Ask HN: Where do I start in DevOps? - gdiocarez
Good day, I&#x27;d like to know how I would start on the path of DevOps. I&#x27;m already doing some hybrid apps but have trouble with deploying backends that cause me to do additional steps. I&#x27;d like to learn to do CI&#x2F;CD but not sure where to start or how I would approach my learning.
======
weitzj
I would start with your CI pipelines.

So, get a new CI pipeline ready with steps like build, unit test, integration
tests and some artifacts which come out of it (like a Jar or rpm or Docker
image or AMI) Next step would be making sure your build pipeline has a
reproducible build environment, i.e. you PIN the Compiler Version, nodejs
Version, whatever... typically docker or a VM or other tools can help you with
that.

That would be roughly your build pipeline. Now you would create another
pipeline to deploy your build artifacts using for example terraform to update
your AMI or using kubectl to update your Docker Image (if you use Kubernetes)
or using ssh/ansible to update your jar/rpm/Docker image...

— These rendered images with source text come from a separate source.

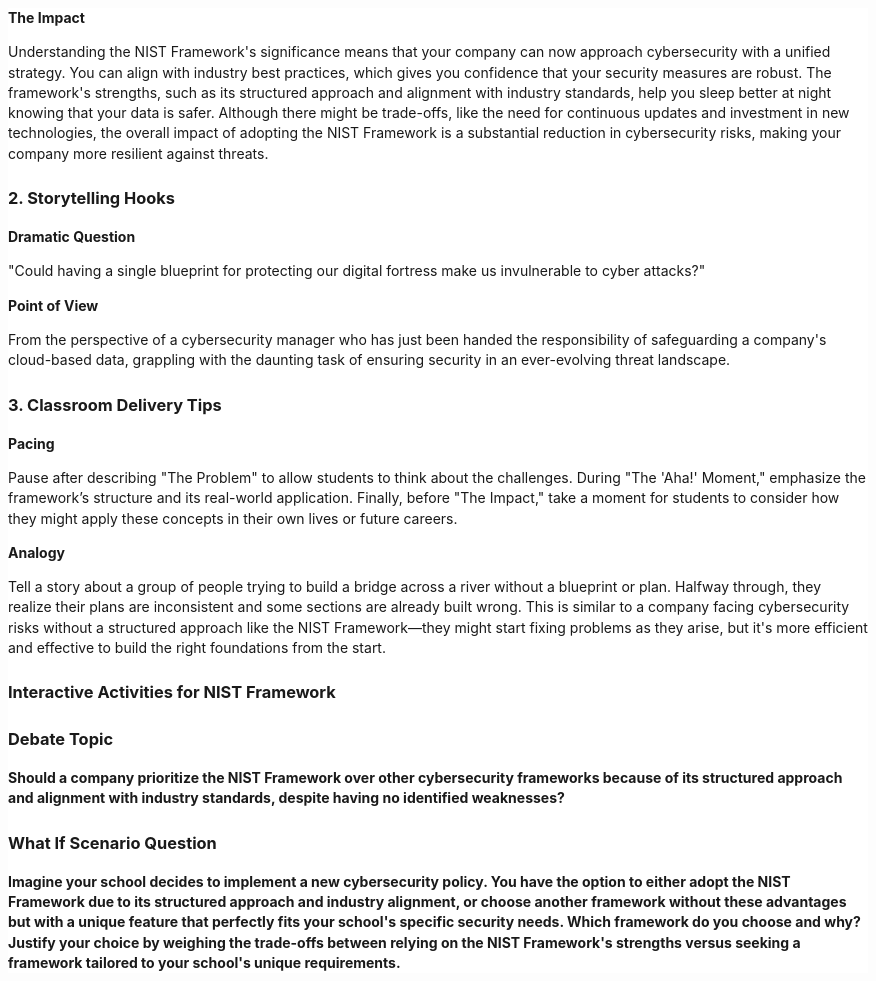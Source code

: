 **The Impact**

Understanding the NIST Framework's significance means that your company can now approach cybersecurity with a unified strategy. You can align with industry best practices, which gives you confidence that your security measures are robust. The framework's strengths, such as its structured approach and alignment with industry standards, help you sleep better at night knowing that your data is safer. Although there might be trade-offs, like the need for continuous updates and investment in new technologies, the overall impact of adopting the NIST Framework is a substantial reduction in cybersecurity risks, making your company more resilient against threats.

### 2. Storytelling Hooks

**Dramatic Question**

"Could having a single blueprint for protecting our digital fortress make us invulnerable to cyber attacks?"

**Point of View**

From the perspective of a cybersecurity manager who has just been handed the responsibility of safeguarding a company's cloud-based data, grappling with the daunting task of ensuring security in an ever-evolving threat landscape.

### 3. Classroom Delivery Tips

**Pacing**

Pause after describing "The Problem" to allow students to think about the challenges. During "The 'Aha!' Moment," emphasize the framework’s structure and its real-world application. Finally, before "The Impact," take a moment for students to consider how they might apply these concepts in their own lives or future careers.

**Analogy**

Tell a story about a group of people trying to build a bridge across a river without a blueprint or plan. Halfway through, they realize their plans are inconsistent and some sections are already built wrong. This is similar to a company facing cybersecurity risks without a structured approach like the NIST Framework—they might start fixing problems as they arise, but it's more efficient and effective to build the right foundations from the start.

### Interactive Activities for NIST Framework
### Debate Topic

**Should a company prioritize the NIST Framework over other cybersecurity frameworks because of its structured approach and alignment with industry standards, despite having no identified weaknesses?**

### What If Scenario Question

**Imagine your school decides to implement a new cybersecurity policy. You have the option to either adopt the NIST Framework due to its structured approach and industry alignment, or choose another framework without these advantages but with a unique feature that perfectly fits your school's specific security needs. Which framework do you choose and why? Justify your choice by weighing the trade-offs between relying on the NIST Framework's strengths versus seeking a framework tailored to your school's unique requirements.**
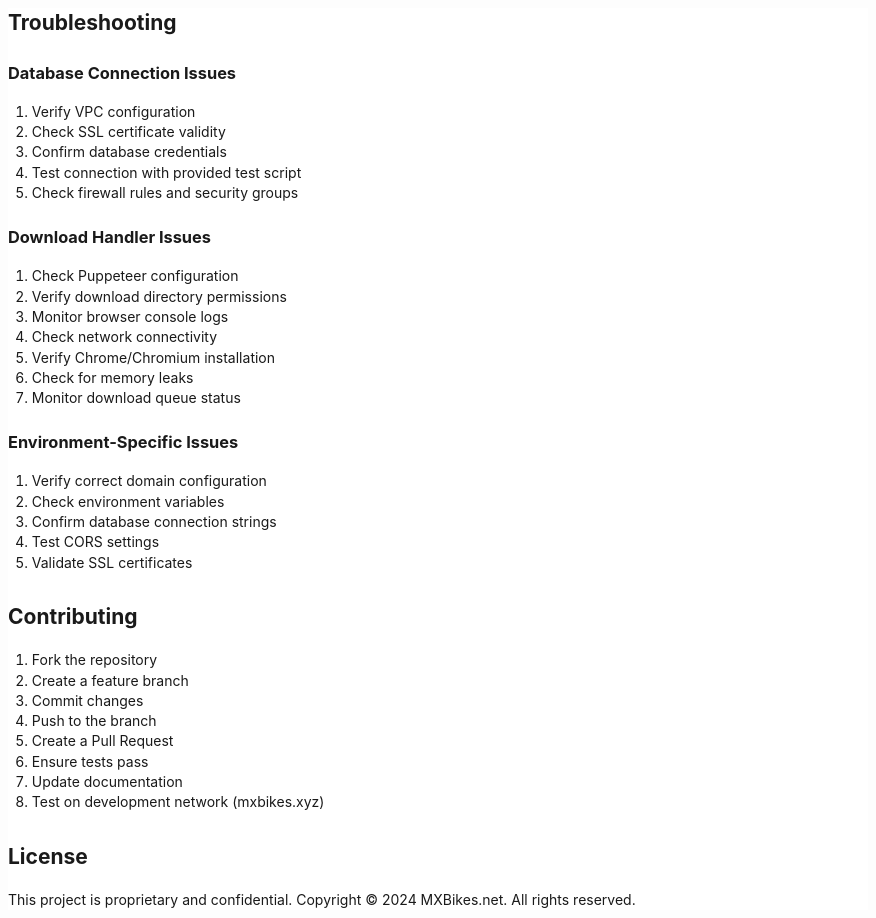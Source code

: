 ## Troubleshooting

### Database Connection Issues
1. Verify VPC configuration
2. Check SSL certificate validity
3. Confirm database credentials
4. Test connection with provided test script
5. Check firewall rules and security groups

### Download Handler Issues
1. Check Puppeteer configuration
2. Verify download directory permissions
3. Monitor browser console logs
4. Check network connectivity
5. Verify Chrome/Chromium installation
6. Check for memory leaks
7. Monitor download queue status

### Environment-Specific Issues
1. Verify correct domain configuration
2. Check environment variables
3. Confirm database connection strings
4. Test CORS settings
5. Validate SSL certificates

## Contributing

1. Fork the repository
2. Create a feature branch
3. Commit changes
4. Push to the branch
5. Create a Pull Request
6. Ensure tests pass
7. Update documentation
8. Test on development network (mxbikes.xyz)

## License

This project is proprietary and confidential.
Copyright © 2024 MXBikes.net. All rights reserved.
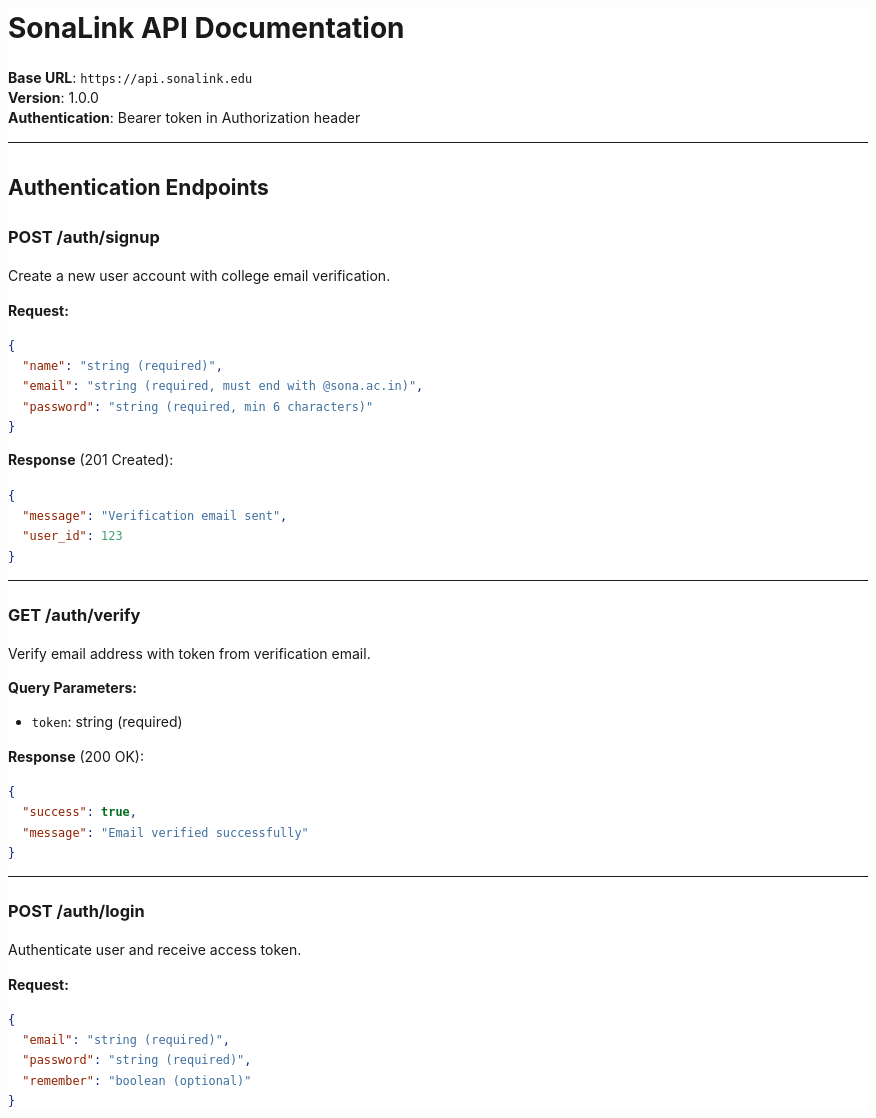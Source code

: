 # SonaLink API Documentation

**Base URL**: `https://api.sonalink.edu`  
**Version**: 1.0.0  
**Authentication**: Bearer token in Authorization header

---

## Authentication Endpoints

### POST /auth/signup
Create a new user account with college email verification.

**Request:**
```json
{
  "name": "string (required)",
  "email": "string (required, must end with @sona.ac.in)",
  "password": "string (required, min 6 characters)"
}
```

**Response** (201 Created):
```json
{
  "message": "Verification email sent",
  "user_id": 123
}
```

---

### GET /auth/verify
Verify email address with token from verification email.

**Query Parameters:**
- `token`: string (required)

**Response** (200 OK):
```json
{
  "success": true,
  "message": "Email verified successfully"
}
```

---

### POST /auth/login
Authenticate user and receive access token.

**Request:**
```json
{
  "email": "string (required)",
  "password": "string (required)",
  "remember": "boolean (optional)"
}
```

Once you have that in place, start thinking of your deployment environments.
You might have dev,staging, production. And now think how you could use the
same build artifact for all environments. This is what often goes wrong and
people build their artifacts for each environment. This would be an indicator
in your applications code that you need to invert this dependency (12-factor-
apps, inversion of control). Don’t confuse build pipeline with deployment
pipeline.

So these are some rough tips. Learning Jenkinsfile/GitLab.ci or some other CI
server syntax is important. Then some infrastructure as code tool like
terraform. Keep in mind things like:

12-factor-Apps, immutable infrastructure, inversion of control

and you will find plenty more stuff to learn.

------
wyclif
First, understand that DevOps is not a tool, process, or methodology. It's a
philosophy. There are many elements of this, but the most important ones are
IT infrastructure, the cloud, scripting, and knowledge of the various DevOps
tools (AWS, Docker, Ansible, Kubernetes, Jenkins, Chef, Puppet, &c.) You don't
have to know all of those tools, they are dependent on what you want to do and
what your software stack is all about.

I think a good first step is upping your bash/zsh scripting game, and making
sure your infrastructure chops are good (TCP/IP, HTTP, etc.)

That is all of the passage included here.